* _TASK REQUIREMENTS_
Search the listing below for "speech". Copy each matching line.

==== ENTRIES PROVIDED ====

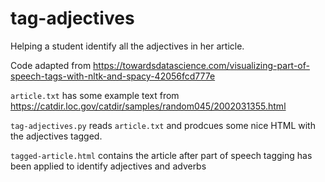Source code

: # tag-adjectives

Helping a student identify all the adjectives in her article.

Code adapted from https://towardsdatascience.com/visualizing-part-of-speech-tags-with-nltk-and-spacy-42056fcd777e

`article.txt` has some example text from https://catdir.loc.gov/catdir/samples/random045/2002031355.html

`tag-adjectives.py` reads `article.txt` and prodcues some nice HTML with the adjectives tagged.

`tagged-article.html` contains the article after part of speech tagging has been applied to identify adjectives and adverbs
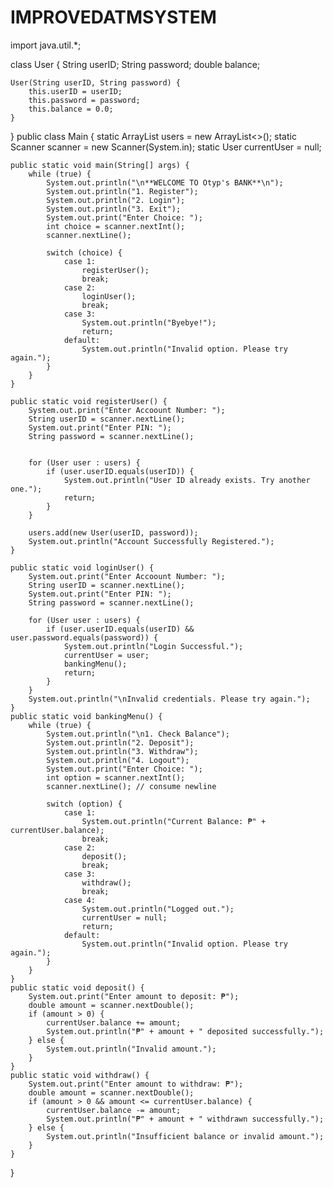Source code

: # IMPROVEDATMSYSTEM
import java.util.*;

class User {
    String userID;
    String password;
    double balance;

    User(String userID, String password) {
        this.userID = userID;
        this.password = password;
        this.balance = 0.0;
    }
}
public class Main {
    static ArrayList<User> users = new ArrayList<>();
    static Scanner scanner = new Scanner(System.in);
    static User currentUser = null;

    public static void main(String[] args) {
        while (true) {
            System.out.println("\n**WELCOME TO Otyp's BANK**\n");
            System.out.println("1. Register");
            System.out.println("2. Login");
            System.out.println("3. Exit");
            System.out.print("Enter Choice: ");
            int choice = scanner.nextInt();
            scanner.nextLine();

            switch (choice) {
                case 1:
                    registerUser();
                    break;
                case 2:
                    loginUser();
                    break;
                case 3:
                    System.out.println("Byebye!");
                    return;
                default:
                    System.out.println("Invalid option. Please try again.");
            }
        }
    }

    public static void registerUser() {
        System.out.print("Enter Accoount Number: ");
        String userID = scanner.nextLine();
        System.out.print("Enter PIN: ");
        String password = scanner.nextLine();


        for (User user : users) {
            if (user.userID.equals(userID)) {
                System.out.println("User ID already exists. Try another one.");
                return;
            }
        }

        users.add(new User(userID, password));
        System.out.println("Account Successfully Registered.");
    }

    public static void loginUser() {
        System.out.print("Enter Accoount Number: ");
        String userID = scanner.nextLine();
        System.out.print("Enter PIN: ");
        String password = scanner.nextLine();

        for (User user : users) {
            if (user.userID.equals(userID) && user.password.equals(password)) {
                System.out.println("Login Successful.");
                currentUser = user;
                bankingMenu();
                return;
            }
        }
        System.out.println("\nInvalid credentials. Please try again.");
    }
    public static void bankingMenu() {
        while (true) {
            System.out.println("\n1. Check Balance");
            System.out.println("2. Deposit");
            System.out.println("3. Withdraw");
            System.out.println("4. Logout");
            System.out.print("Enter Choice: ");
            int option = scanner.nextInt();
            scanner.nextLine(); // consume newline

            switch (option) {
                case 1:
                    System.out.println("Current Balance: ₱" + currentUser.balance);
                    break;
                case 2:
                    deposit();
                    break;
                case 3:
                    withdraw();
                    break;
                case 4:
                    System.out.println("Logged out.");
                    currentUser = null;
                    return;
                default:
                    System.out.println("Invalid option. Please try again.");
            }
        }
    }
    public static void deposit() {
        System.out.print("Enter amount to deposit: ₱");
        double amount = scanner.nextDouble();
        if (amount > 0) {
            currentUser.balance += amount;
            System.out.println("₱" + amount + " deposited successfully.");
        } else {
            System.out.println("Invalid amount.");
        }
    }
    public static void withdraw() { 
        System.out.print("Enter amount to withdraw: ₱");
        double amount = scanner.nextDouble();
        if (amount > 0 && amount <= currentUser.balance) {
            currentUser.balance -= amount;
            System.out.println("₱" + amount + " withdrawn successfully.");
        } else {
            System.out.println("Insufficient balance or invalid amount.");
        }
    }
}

====
==== ENTRIES PROVIDED ====

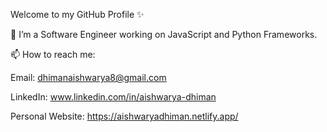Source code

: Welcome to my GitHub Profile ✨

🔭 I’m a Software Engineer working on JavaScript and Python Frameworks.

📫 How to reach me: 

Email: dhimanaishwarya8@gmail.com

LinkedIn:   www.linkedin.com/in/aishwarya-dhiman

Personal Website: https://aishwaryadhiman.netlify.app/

====

* _TASK SOLUTION_
Code adapted from https://towardsdatascience.com/visualizing-part-of-speech-tags-with-nltk-and-spacy-42056fcd777e
`tagged-article.html` contains the article after part of speech tagging has been applied to identify adjectives and adverbs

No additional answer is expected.